About this exercise - Please copy out all lines of the entries that contain the word "東京本社でミーティング".

Materials provided Block Start

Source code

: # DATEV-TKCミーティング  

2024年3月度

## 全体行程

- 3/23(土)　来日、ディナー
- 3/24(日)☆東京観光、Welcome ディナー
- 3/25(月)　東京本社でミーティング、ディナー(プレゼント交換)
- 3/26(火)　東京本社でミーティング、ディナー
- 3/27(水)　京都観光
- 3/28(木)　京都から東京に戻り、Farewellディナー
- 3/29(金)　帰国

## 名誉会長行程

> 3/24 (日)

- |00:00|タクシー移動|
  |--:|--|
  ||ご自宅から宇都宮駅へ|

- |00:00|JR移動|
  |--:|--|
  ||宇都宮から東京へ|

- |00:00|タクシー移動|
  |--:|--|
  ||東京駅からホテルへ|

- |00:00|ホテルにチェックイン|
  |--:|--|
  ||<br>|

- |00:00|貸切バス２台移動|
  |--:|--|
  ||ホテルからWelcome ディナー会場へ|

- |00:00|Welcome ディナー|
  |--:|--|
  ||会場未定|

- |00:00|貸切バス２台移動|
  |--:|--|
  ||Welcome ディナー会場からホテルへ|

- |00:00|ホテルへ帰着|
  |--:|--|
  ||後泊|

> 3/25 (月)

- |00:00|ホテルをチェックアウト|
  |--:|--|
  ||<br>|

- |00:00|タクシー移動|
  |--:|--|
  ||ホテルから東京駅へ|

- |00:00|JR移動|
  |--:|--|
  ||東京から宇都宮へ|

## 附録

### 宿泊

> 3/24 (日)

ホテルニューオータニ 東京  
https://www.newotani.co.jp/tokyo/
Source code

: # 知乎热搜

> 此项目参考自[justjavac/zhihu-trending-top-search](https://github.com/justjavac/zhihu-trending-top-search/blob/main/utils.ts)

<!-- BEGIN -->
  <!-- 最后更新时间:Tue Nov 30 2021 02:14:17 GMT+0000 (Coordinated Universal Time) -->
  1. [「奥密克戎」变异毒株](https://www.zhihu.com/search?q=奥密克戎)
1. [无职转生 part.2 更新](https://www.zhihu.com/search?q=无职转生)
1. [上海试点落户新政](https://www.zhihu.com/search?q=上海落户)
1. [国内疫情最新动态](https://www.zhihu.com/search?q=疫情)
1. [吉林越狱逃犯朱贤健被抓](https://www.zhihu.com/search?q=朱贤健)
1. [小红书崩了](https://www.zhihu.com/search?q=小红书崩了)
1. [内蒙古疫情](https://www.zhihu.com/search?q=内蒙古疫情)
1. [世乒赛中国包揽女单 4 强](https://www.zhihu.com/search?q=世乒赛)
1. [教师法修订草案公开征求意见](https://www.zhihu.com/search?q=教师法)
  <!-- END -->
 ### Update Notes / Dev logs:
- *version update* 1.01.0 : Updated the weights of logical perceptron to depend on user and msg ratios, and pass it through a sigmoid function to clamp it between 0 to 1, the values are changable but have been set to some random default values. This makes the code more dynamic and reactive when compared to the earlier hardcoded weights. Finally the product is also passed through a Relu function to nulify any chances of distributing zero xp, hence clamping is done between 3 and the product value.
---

Materials provided Block End

Answer -
- 3/25(月)　東京本社でミーティング、ディナー(プレゼント交換)
- 3/26(火)　東京本社でミーティング、ディナー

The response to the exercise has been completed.